Mi riscuoto con un brivido gelido, ritrovandomi di colpo davanti allo specchio nel mio bagno. Appena mi accorgo del pallore sul mio viso, vengo assalito da un impeto di frustrazione e mi affretto a sciacquarmi, sperando di lavare via il terrore che mi scioglie le viscere.

Prendo un asciugamano e me lo strofino sulla faccia e sul torace. Esitante, sfioro una delle cicatrici rotonde impresse sulla pelle, ripensando al calore bruciante della sigaretta che si spegneva sfrigolando.

«Basta!» sussurro a me stesso. «Lui non è qui, idiota!» Se non avessi un'emicrania terribile, mi sarei già dato uno schiaffo.

Vado nella mia camera e apro l'armadio, ignorando la sensazione di panico alla bocca dello stomaco. All'interno, maglioni e pullover sono impilati con cura e le camicie sono appese in ordine cromatico, accanto alle giacche. Prendo una delle felpe, piegate e disposte in basso dalle più vecchie alle più nuove. Se ci fosse Keeley al mio posto, probabilmente la metterebbe al contrario.

Dopo essermi vestito, scendo a fare colazione. Lungo il tragitto, noto che alcune ragazze del personale mi salutano con ghigni maliziosi e confabulano sottovoce al mio passaggio.
Sono abituato alle loro attenzioni, ovviamente, ma di solito si limitano ad allungarmi occhiate languide e sorrisini smielati, a parte poche audaci che mi si avvicinano per chiedermi se ho bisogno di qualcosa. Giuro che, a volte, ho il sospetto che ci sia un messaggio velato dietro quella richiesta.

Non ho ancora varcato la soglia che vedo Liam. È in piedi e sta ammirando il proprio riflesso sulla vetrata che si affaccia al giardino, intento a sistemarsi i capelli con le dita. A giudicare dalla sua estrema concentrazione, deve essere un procedimento delicato pari a un intervento chirurgico.

Scoppio in una fragorosa risata. «Sei peggio di nostra sorella» commento, entrando.

Qualcun altro sarebbe trasalito o avrebbe fatto uno scatto sorpreso, invece Liam si volta con un movimento disinvolto. In sette anni, non credo di aver mai trovato qualcuno che riuscisse a coglierlo alla sprovvista. «Ammetto di non capire questo pregiudizio sugli uomini che tengono al proprio aspetto».
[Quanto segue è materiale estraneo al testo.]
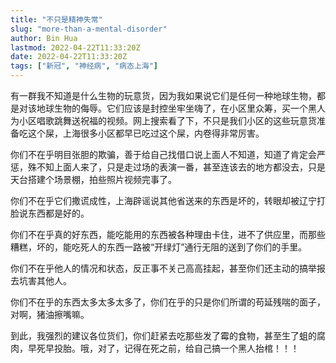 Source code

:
 ```yaml
---
title: "不只是精神失常"
slug: "more-than-a-mental-disorder"
author: Bin Hua
lastmod: 2022-04-22T11:33:20Z
date: 2022-04-22T11:33:20Z
tags: ["新冠", "神经病", "病态上海"]
---
```


有一群我不知道是什么生物的玩意货，因为我如果说它们是任何一种地球生物，都是对该地球生物的侮辱。它们应该是封控坐牢坐嗨了，在小区里众筹，买一个黑人为小区唱歌跳舞送祝福的视频。网上搜索看了下，不只是我们小区的这些玩意货准备吃这个屎，上海很多小区都早已吃过这个屎，内卷得非常厉害。

你们不在乎明目张胆的欺骗，善于给自己找借口说上面人不知道，知道了肯定会严惩，殊不知上面人来了，只是走过场的表演一番，甚至连该去的地方都没去，只是天台搭建个场景棚，拍些照片视频完事了。

你们不在乎它们撒谎成性，上海辟谣说其他省送来的东西是坏的，转眼却被辽宁打脸说东西都是好的。

你们不在乎真的好东西，能吃能用的东西被各种理由卡住，进不了供应里，而那些糟糕，坏的，能吃死人的东西一路被“开绿灯”通行无阻的送到了你们的手里。

你们不在乎他人的情况和状态，反正事不关己高高挂起，甚至你们还主动的搞举报去坑害其他人。

你们不在乎的东西太多太多太多了，你们在乎的只是你们所谓的苟延残喘的面子，对啊，猪油擦嘴嘛。

到此，我强烈的建议各位货们，你们赶紧去吃那些发了霉的食物，甚至生了蛆的腐肉，早死早投胎。哦，对了，记得在死之前，给自己搞一个黑人抬棺！！！
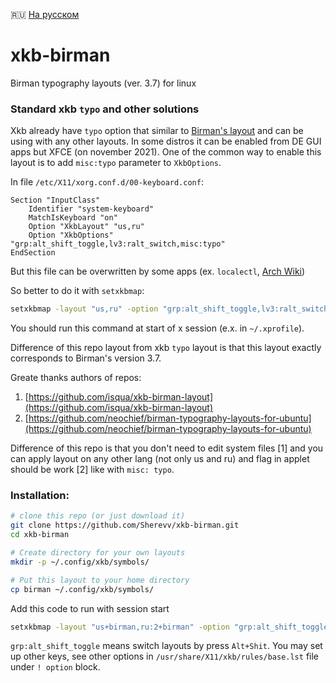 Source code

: 🇷🇺 [На русском](README.ru.md)

# xkb-birman
Birman typography layouts (ver. 3.7) for linux

### Standard xkb `typo` and other solutions

Xkb already have `typo` option that similar to [Birman's layout](https://ilyabirman.ru/projects/typography-layout/)
and can be using with any other layouts. 
In some distros it can be enabled from DE GUI apps but XFCE (on november 2021).
One of the common way to enable this layout is to add `misc:typo`
parameter  to `XkbOptions`.

In file `/etc/X11/xorg.conf.d/00-keyboard.conf`:

```
Section "InputClass"
	Identifier "system-keyboard"
	MatchIsKeyboard "on"
	Option "XkbLayout" "us,ru"
	Option "XkbOptions" "grp:alt_shift_toggle,lv3:ralt_switch,misc:typo"
EndSection
```

But this file can be overwritten by some apps 
(ex. `localectl`, [Arch Wiki](https://wiki.archlinux.org/title/Xorg/Keyboard_configuration#Using_X_configuration_files))

So better to do it with `setxkbmap`:

```bash
setxkbmap -layout "us,ru" -option "grp:alt_shift_toggle,lv3:ralt_switch,misc:typo"
```

You should run  this command at start of x session (e.x. in `~/.xprofile`).

Difference of this repo layout from xkb `typo` layout is that this layout exactly corresponds to Birman's version 3.7.

Greate thanks authors of repos:

1. [https://github.com/isqua/xkb-birman-layout](https://github.com/isqua/xkb-birman-layout)
2. [https://github.com/neochief/birman-typography-layouts-for-ubuntu](https://github.com/neochief/birman-typography-layouts-for-ubuntu)

Difference of this repo is that you don't need to edit system files [1] 
and you can apply layout on any other lang (not only us and ru) 
and flag in applet should be work [2] like with `misc: typo`.


### Installation:

```bash
# clone this repo (or just download it)
git clone https://github.com/Sherevv/xkb-birman.git
cd xkb-birman

# Create directory for your own layouts
mkdir -p ~/.config/xkb/symbols/

# Put this layout to your home directory
cp birman ~/.config/xkb/symbols/
```

Add this code to run with session start

```bash
setxkbmap -layout "us+birman,ru:2+birman" -option "grp:alt_shift_toggle,lv3:ralt_switch" -print | xkbcomp -I${HOME}/.config/xkb - $DISPLAY
```


`grp:alt_shift_toggle` means switch layouts by press `Alt+Shit`. You may set up other keys,
see other options in `/usr/share/X11/xkb/rules/base.lst` file under `! option` block.

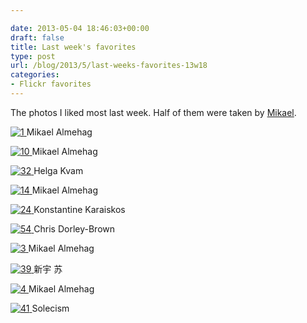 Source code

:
 ```yaml
---

date: 2013-05-04 18:46:03+00:00
draft: false
title: Last week's favorites
type: post
url: /blog/2013/5/last-weeks-favorites-13w18
categories:
- Flickr favorites
---
```


The photos I liked most last week. Half of them were taken by [Mikael](http://www.flickr.com/photos/mlag).

[![1](https://farm4.staticflickr.com/3553/3382936707_ecec1ef159.jpg)
](http://www.flickr.com/photos/22683941@N08/3382936707)
Mikael Almehag





[![10](https://farm8.staticflickr.com/7133/7022361861_761aeaa37e_b.jpg)
](http://www.flickr.com/photos/22683941@N08/7022361861)
Mikael Almehag





[![32](https://farm9.staticflickr.com/8136/8699363682_70c9309dcf_b.jpg)
](http://www.flickr.com/photos/42723019@N00/8699363682)
Helga Kvam





[![14](https://farm9.staticflickr.com/8100/8583407980_3c5d5c5581_b.jpg)
](http://www.flickr.com/photos/22683941@N08/8583407980)
Mikael Almehag





[![24](https://farm9.staticflickr.com/8405/8702179694_488aa04c9a_b.jpg)
](http://www.flickr.com/photos/42245203@N08/8702179694)
Konstantine Karaiskos





[![54](https://farm9.staticflickr.com/8052/8089550393_ef2eb93f8d_b.jpg)
](http://www.flickr.com/photos/34274565@N05/8089550393)
Chris Dorley-Brown





[![3](https://farm5.staticflickr.com/4073/4797781884_f6e07d12c0_b.jpg)
](http://www.flickr.com/photos/22683941@N08/4797781884)
Mikael Almehag





[![39](https://farm9.staticflickr.com/8415/8698320360_a46ff68fa2_b.jpg)
](http://www.flickr.com/photos/36638309@N00/8698320360)
新宇 苏





[![4](https://farm5.staticflickr.com/4073/4802066582_f049707257_b.jpg)
](http://www.flickr.com/photos/22683941@N08/4802066582)
Mikael Almehag





[![41](https://farm9.staticflickr.com/8263/8689842085_dde144eb5d_b.jpg)
](http://www.flickr.com/photos/73642979@N00/8689842085)
Solecism
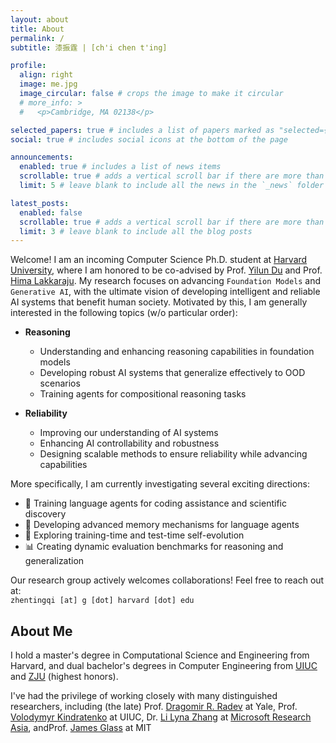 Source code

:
 ```yaml
---
layout: about
title: About
permalink: /
subtitle: 漆振霆 | [ch'i chen t'ing]

profile:
  align: right
  image: me.jpg
  image_circular: false # crops the image to make it circular
  # more_info: >
  #   <p>Cambridge, MA 02138</p>

selected_papers: true # includes a list of papers marked as "selected={true}"
social: true # includes social icons at the bottom of the page

announcements:
  enabled: true # includes a list of news items
  scrollable: true # adds a vertical scroll bar if there are more than 3 news items
  limit: 5 # leave blank to include all the news in the `_news` folder

latest_posts:
  enabled: false
  scrollable: true # adds a vertical scroll bar if there are more than 3 new posts items
  limit: 3 # leave blank to include all the blog posts
---
```


Welcome! I am an incoming Computer Science Ph.D. student at [Harvard University](https://www.harvard.edu/), where I am honored to be co-advised by Prof. [Yilun Du](https://yilundu.github.io/) and Prof. [Hima Lakkaraju](https://himalakkaraju.github.io/). My research focuses on advancing `Foundation Models` and `Generative AI`, with the ultimate vision of developing intelligent and reliable AI systems that benefit human society. Motivated by this, I am generally interested in the following topics (w/o particular order):

- **Reasoning**
  - Understanding and enhancing reasoning capabilities in foundation models
  - Developing robust AI systems that generalize effectively to OOD scenarios
  - Training agents for compositional reasoning tasks

- **Reliability**
  - Improving our understanding of AI systems
  - Enhancing AI controllability and robustness
  - Designing scalable methods to ensure reliability while advancing capabilities

More specifically, I am currently investigating several exciting directions:

- 🤖 Training language agents for coding assistance and scientific discovery
- 🧠 Developing advanced memory mechanisms for language agents
- 🔄 Exploring training-time and test-time self-evolution
- 📊 Creating dynamic evaluation benchmarks for reasoning and generalization

Our research group actively welcomes collaborations! Feel free to reach out at:  
`zhentingqi [at] g [dot] harvard [dot] edu`

## About Me

I hold a master's degree in Computational Science and Engineering from Harvard, and dual bachelor's degrees in Computer Engineering from [UIUC](https://illinois.edu/) and [ZJU](https://www.zju.edu.cn/english/) (highest honors).

I've had the privilege of working closely with many distinguished researchers, including (the late) Prof. [Dragomir R. Radev](http://www.cs.yale.edu/homes/radev/) at Yale, Prof. [Volodymyr Kindratenko](https://ece.illinois.edu/about/directory/faculty/kindrtnk) at UIUC, Dr. [Li Lyna Zhang](https://www.microsoft.com/en-us/research/people/lzhani/) at [Microsoft Research Asia](https://www.microsoft.com/en-us/research/lab/microsoft-research-asia/), andProf. [James Glass](https://sls.csail.mit.edu/people/glass.shtml) at MIT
«Ottima scusa per farti bello per la tua cameriera» ammicco, massaggiandomi le tempie pulsanti.

In silenzio, Liam scosta una sedia e indica il vassoio posato sul tavolo rotondo: una ciotola di porridge d'avena e una tazza fumante piena di un liquido dorato con uno spicchio di limone. Abbozzo un sorriso, intuendo che deve essere opera di Carol.